### EXERCISE DETAILS
Find every line in the records below that holds the word "motion", and copy it out.

————

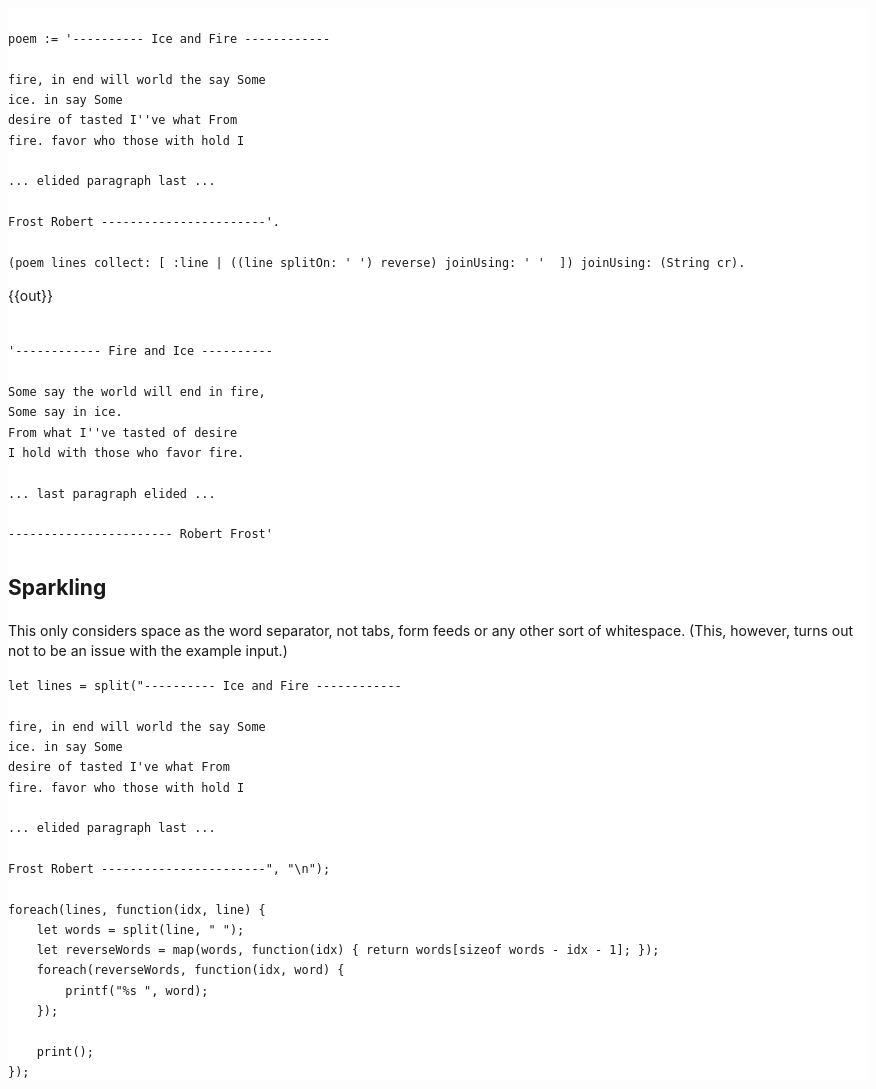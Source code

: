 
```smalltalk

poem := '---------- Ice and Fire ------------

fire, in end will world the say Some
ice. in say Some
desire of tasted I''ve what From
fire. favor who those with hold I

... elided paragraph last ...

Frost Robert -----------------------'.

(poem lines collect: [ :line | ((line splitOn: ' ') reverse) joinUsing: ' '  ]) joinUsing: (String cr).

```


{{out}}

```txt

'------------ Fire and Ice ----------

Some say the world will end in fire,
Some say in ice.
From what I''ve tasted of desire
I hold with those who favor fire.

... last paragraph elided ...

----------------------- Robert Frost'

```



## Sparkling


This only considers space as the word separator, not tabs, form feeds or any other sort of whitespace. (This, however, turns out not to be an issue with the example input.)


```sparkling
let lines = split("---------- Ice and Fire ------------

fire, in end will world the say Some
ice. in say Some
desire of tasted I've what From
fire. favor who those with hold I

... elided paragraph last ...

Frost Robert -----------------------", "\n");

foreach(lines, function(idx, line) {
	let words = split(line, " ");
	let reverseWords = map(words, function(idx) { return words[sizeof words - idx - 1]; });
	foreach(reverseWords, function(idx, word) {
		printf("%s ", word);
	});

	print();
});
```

————

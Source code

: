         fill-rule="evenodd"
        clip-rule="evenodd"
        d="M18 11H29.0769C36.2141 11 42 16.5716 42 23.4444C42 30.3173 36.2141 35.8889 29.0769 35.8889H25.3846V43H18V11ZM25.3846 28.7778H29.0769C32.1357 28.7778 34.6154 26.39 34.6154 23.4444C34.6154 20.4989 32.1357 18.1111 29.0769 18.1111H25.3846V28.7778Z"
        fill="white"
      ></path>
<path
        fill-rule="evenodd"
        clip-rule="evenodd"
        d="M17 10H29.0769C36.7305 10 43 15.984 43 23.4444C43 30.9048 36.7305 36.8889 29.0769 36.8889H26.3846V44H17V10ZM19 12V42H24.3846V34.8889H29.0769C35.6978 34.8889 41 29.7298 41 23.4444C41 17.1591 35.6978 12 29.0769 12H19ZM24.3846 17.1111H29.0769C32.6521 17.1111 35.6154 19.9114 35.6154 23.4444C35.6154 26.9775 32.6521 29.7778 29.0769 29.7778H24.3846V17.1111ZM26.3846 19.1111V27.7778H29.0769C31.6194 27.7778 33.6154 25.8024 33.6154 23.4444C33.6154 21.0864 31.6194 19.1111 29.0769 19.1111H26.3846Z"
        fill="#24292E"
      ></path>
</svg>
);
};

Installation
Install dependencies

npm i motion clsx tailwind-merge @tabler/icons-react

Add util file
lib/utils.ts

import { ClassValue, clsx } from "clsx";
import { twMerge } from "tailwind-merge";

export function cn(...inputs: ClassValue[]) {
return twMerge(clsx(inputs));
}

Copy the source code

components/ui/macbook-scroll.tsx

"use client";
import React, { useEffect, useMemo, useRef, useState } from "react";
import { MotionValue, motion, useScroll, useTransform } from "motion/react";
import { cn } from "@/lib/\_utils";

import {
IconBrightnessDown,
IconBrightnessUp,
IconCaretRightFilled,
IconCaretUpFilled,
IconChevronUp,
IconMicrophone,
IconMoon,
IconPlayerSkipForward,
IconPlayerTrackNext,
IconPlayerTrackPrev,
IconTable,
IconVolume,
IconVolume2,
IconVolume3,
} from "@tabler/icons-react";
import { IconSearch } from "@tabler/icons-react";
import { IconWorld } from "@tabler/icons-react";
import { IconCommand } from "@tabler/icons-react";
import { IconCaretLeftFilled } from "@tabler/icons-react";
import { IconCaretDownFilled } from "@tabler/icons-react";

————

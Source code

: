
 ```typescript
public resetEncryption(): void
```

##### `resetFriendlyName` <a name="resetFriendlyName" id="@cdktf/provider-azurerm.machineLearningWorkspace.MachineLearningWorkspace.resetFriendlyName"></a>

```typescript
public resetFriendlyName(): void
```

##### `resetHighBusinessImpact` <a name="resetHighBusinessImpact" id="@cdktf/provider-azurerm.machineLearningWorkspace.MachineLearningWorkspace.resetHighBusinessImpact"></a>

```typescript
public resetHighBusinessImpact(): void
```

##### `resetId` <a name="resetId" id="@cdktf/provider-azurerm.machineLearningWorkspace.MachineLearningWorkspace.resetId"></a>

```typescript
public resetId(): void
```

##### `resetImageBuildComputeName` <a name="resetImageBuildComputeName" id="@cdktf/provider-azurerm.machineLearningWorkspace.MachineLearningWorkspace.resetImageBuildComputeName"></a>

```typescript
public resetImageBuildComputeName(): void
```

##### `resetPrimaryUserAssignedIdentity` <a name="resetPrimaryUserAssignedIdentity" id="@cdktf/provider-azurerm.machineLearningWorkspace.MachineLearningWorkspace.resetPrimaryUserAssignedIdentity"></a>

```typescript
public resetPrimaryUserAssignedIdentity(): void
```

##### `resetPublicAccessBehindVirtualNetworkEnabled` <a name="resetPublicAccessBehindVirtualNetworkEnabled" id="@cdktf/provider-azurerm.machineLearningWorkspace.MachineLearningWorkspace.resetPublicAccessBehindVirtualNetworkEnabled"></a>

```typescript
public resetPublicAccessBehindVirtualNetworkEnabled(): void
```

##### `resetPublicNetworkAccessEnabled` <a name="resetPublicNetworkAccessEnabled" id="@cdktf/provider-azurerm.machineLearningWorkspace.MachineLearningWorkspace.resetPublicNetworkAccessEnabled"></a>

————

### ANSWER BOX
npm i motion clsx tailwind-merge @tabler/icons-react
import { MotionValue, motion, useScroll, useTransform } from "motion/react";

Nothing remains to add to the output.